WHAT YOU SHOULD DO
Scan the entries below and return each line that contains "Западного".

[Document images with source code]

.....

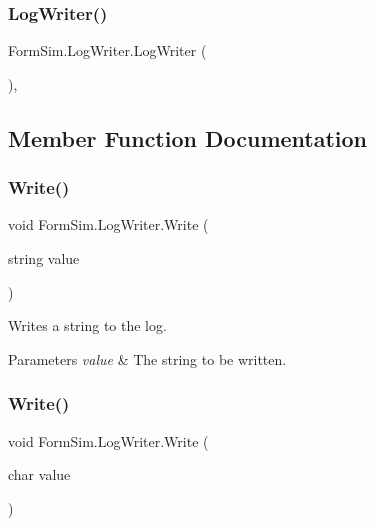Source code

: \subsubsection{\texorpdfstring{Log\+Writer()}{LogWriter()}}
{\footnotesize\ttfamily Form\+Sim.\+Log\+Writer.\+Log\+Writer (\begin{DoxyParamCaption}{ }\end{DoxyParamCaption})\hspace{0.3cm}{\ttfamily [inline]}, {\ttfamily [private]}}



\subsection{Member Function Documentation}
\mbox{\label{class_form_sim_1_1_log_writer_a68f7b66a739339396ee0b575813fd986}} 
\subsubsection{\texorpdfstring{Write()}{Write()}\hspace{0.1cm}{\footnotesize\ttfamily [1/3]}}
{\footnotesize\ttfamily void Form\+Sim.\+Log\+Writer.\+Write (\begin{DoxyParamCaption}\item[{string}]{value }\end{DoxyParamCaption})\hspace{0.3cm}{\ttfamily [inline]}}



Writes a string to the log. 


\begin{DoxyParams}{Parameters}
{\em value} & The string to be written.\\
\hline
\end{DoxyParams}
\mbox{\label{class_form_sim_1_1_log_writer_ade1899b921aefffbe53695cfde35cd99}} 
\subsubsection{\texorpdfstring{Write()}{Write()}\hspace{0.1cm}{\footnotesize\ttfamily [2/3]}}
{\footnotesize\ttfamily void Form\+Sim.\+Log\+Writer.\+Write (\begin{DoxyParamCaption}\item[{char}]{value }\end{DoxyParamCaption})\hspace{0.3cm}{\ttfamily [inline]}}



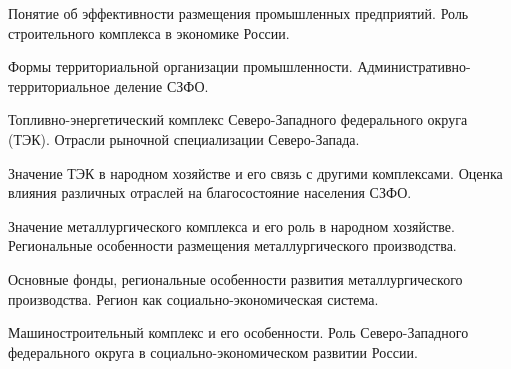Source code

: \documentclass[
	14pt,
	a4paper,
	]
	{scrartcl}
\begin{document}
\shapk
{}
\setcounter{zad}{0}

\vfill
\z Понятие об эффективности размещения промышленных предприятий.
 \vfill
\z Роль строительного комплекса в экономике России.
 \vfill

\vfill

\newpage


\shapk
{}
\setcounter{zad}{0}

\vfill
\z Формы территориальной организации промышленности.
 \vfill
\z Административно-территориальное деление СЗФО.
 \vfill

\vfill

\newpage


\shapk
{}
\setcounter{zad}{0}

\vfill
\z Топливно-энергетический комплекс Северо-Западного федерального округа (ТЭК).
 \vfill
\z Отрасли рыночной специализации Северо-Запада.
 \vfill

\vfill

\newpage


\shapk
{}
\setcounter{zad}{0}

\vfill
\z Значение ТЭК в народном хозяйстве и его связь с другими комплексами.
 \vfill
\z Оценка влияния различных отраслей на благосостояние населения СЗФО.
 \vfill

\vfill

\newpage


\shapk
{}
\setcounter{zad}{0}

\vfill
\z Значение металлургического комплекса и его роль в народном хозяйстве.
 \vfill
\z Региональные особенности размещения металлургического производства.
 \vfill

\vfill

\newpage


\shapk
{}
\setcounter{zad}{0}

\vfill
\z Основные фонды, региональные особенности развития металлургического производства.
 \vfill
\z Регион как социально-экономическая система.
 \vfill

\vfill

\newpage


\shapk
{}
\setcounter{zad}{0}

\vfill
\z Машиностроительный комплекс и его особенности.
 \vfill
\z Роль Северо-Западного федерального округа в социально-экономическом развитии России.
 \vfill
\end{document}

.....

ANSWER
\z Топливно-энергетический комплекс Северо-Западного федерального округа (ТЭК).
\z Роль Северо-Западного федерального округа в социально-экономическом развитии России.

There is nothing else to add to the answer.